Foucault while writing his History Of Sexuality was happy to concede that to the ancients food was overwhelmingly more of a concern than sex, and over the past decade a number of scholars have shown an interest in this important area of study. This concern is manifested most obviously in four particular areas: the Symposium, with all its social and cultural practices, Religion, The Body and Medicine.
A course focussed on food and drink provides the most natural environment, therefore, for the study of some central issues in ancient Greek history, society and culture. Food, drink and the body constituted a privileged zone for constructions of identity and difference: differences between Greeks and Barbarians, gods and men, men and women, humans and animals, social and political distinctions. Practices of equal participation in the sacrificial banquet and medical anxiety about maintaining balance (isonomia) informed political ideologies, while the private symposium, the drinking-party, was a pre-eminent site for the forging of social bonds in the Greek world. The agricultural cycle complemented the cycle of waging war and trading overseas.
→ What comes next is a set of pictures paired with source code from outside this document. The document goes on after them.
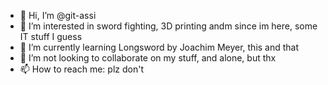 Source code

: - 👋 Hi, I’m @git-assi
- 👀 I’m interested in sword fighting, 3D printing andm since im here, some IT stuff I guess
- 🌱 I’m currently learning Longsword by Joachim Meyer, this and that
- 💞️ I’m not looking to collaborate on my stuff, and alone, but thx
- 📫 How to reach me: plz don't

<!---
git-assi/git-assi is a ✨ special ✨ repository because its `README.md` (this file) appears on your GitHub profile.
You can click the Preview link to take a look at your changes.
--->
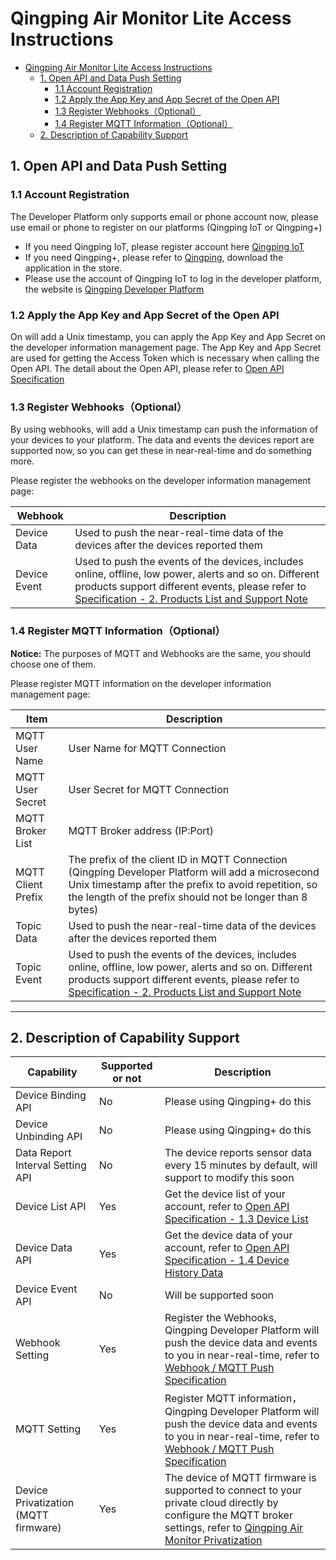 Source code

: # Qingping Air Monitor Lite Access Instructions

- [Qingping Air Monitor Lite Access Instructions](#qingping-air-monitor-lite-access-instructions)
  - [1. Open API and Data Push Setting](#1-open-api-and-data-push-setting)
    - [1.1 Account Registration](#11-account-registration)
    - [1.2 Apply the App Key and App Secret of the Open API](#12-apply-the-app-key-and-app-secret-of-the-open-api)
    - [1.3 Register Webhooks（Optional）](#13-register-webhooksoptional)
    - [1.4 Register MQTT Information（Optional）](#14-register-mqtt-informationoptional)
  - [2. Description of Capability Support](#2-description-of-capability-support)

## 1. Open API and Data Push Setting

### 1.1 Account Registration

The Developer Platform only supports email or phone account now, please use email or phone to register on our platforms (Qingping IoT or Qingping+)

- If you need Qingping IoT, please register account here [Qingping IoT](https://qingpingiot.com/)
- If you need Qingping+, please refer to [Qingping](https://www.qingping.co/plus), download the application in the store.
- Please use the account of Qingping IoT to log in the developer platform, the website is [Qingping Developer Platform](https://developers.qingping.co/)

### 1.2 Apply the App Key and App Secret of the Open API

On  will add a Unix timestamp, you can apply the App Key and App Secret on the developer information management page.
The App Key and App Secret are used for getting the Access Token which is necessary when calling the Open API. The detail about the Open API, please refer to [Open API Specification](/main/openApi)

### 1.3 Register Webhooks（Optional）

By using webhooks,  will add a Unix timestamp can push the information of your devices to your platform. The data and events the devices report are supported now, so you can get these in near-real-time and do something more.

Please register the webhooks on the developer information management page:

| Webhook      | Description                                                                                                                                                                                                                                                           |
| ------------ | --------------------------------------------------------------------------------------------------------------------------------------------------------------------------------------------------------------------------------------------------------------------- |
| Device Data  | Used to push the near-real-time data of the devices after the devices reported them                                                                                                                                                                                   |
| Device Event | Used to push the events of the devices, includes online, offline, low power, alerts and so on. Different products support different events, please refer to [Specification - 2. Products List and Support Note](/main/specification#2-products-list-and-support-note) |

### 1.4 Register MQTT Information（Optional）

**Notice:** The purposes of MQTT and Webhooks are the same, you should choose one of them.

Please register MQTT information on the developer information management page:

| Item               | Description                                                                                                                                                                                                                                                           |
| ------------------ | --------------------------------------------------------------------------------------------------------------------------------------------------------------------------------------------------------------------------------------------------------------------- |
| MQTT User Name     | User Name for MQTT Connection                                                                                                                                                                                                                                         |
| MQTT User Secret   | User Secret for MQTT Connection                                                                                                                                                                                                                                       |
| MQTT Broker List   | MQTT Broker address (IP:Port)                                                                                                                                                                                                                                         |
| MQTT Client Prefix | The prefix of the client ID in MQTT Connection (Qingping Developer Platform will add a microsecond Unix timestamp after the prefix to avoid repetition, so the length of the prefix should not be longer than 8 bytes)                                                |
| Topic Data         | Used to push the near-real-time data of the devices after the devices reported them                                                                                                                                                                                   |
| Topic Event        | Used to push the events of the devices, includes online, offline, low power, alerts and so on. Different products support different events, please refer to [Specification - 2. Products List and Support Note](/main/specification#2-products-list-and-support-note) |

------

## 2. Description of Capability Support

| Capability                           | Supported or not | Description                                                                                                                                                                                 |
| ------------------------------------ | ---------------- | ------------------------------------------------------------------------------------------------------------------------------------------------------------------------------------------- |
| Device Binding API                   | No               | Please using Qingping+ do this                                                                                                                                                              |
| Device Unbinding API                 | No               | Please using Qingping+ do this                                                                                                                                                              |
| Data Report Interval Setting API     | No               | The device reports sensor data every 15 minutes by default, will support to modify this soon                                                                                                |
| Device List API                      | Yes              | Get the device list of your account, refer to [Open API Specification - 1.3 Device List](/main/openApi#13-device-list)                                                                      |
| Device Data API                      | Yes              | Get the device data of your account, refer to [Open API Specification - 1.4 Device History Data](/main/openApi#14-device-history-data)                                                      |
| Device Event API                     | No               | Will be supported soon                                                                                                                                                                      |
| Webhook Setting                      | Yes              | Register the Webhooks, Qingping Developer Platform will push the device data and events to you in near-real-time, refer to [Webhook / MQTT Push Specification](/main/webhook)               |
| MQTT Setting                         | Yes              | Register MQTT information，Qingping Developer Platform will push the device data and events to you in near-real-time, refer to [Webhook / MQTT Push Specification](/main/webhook)           |
| Device Privatization (MQTT firmware) | Yes              | The device of MQTT firmware is supported to connect to your private cloud directly by configure the MQTT broker settings, refer to [Qingping Air Monitor Privatization](/main/snow_private) |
An inability to maintain control of the routes of the grain-trade led to Athens’ defeat in the Peloponnesian War and remained a critical concern of foreign policy thereafter.
The relevant material is diverse and includes some important corpora: sympotic vases, medical writings, sympotic literature. The diversity of the material and the centrality of the subject mean that students will be able to deploy a particularly diverse range of approaches: comparative anthropology, reconstructions of the ancient environment from economic models, the study of skeletal remains, structuralist approaches to myth, cultic practices and death, Foucauldian approaches to regimen and self-discipline, new approaches to iconography.

Module web page

Module aims

This module uses the notion of the Material Body as a site for the thematic study of some areas of ancient culture, which are sometimes treated separately in modern scholarship, but which are closely related symbolically and structurally in the ancient world: food supply and nutrition, commensality, the body. This module offers students the opportunity to look at the changing significance of food and drink and their functions within art, literature and social relations. It explores food as a social, religion and cultural nexus, placing topics within their anthropological and archaeological contexts.

Outline syllabus

This is an indicative module outline only to give an indication of the sort of topics that may be covered. Actual sessions held may differ.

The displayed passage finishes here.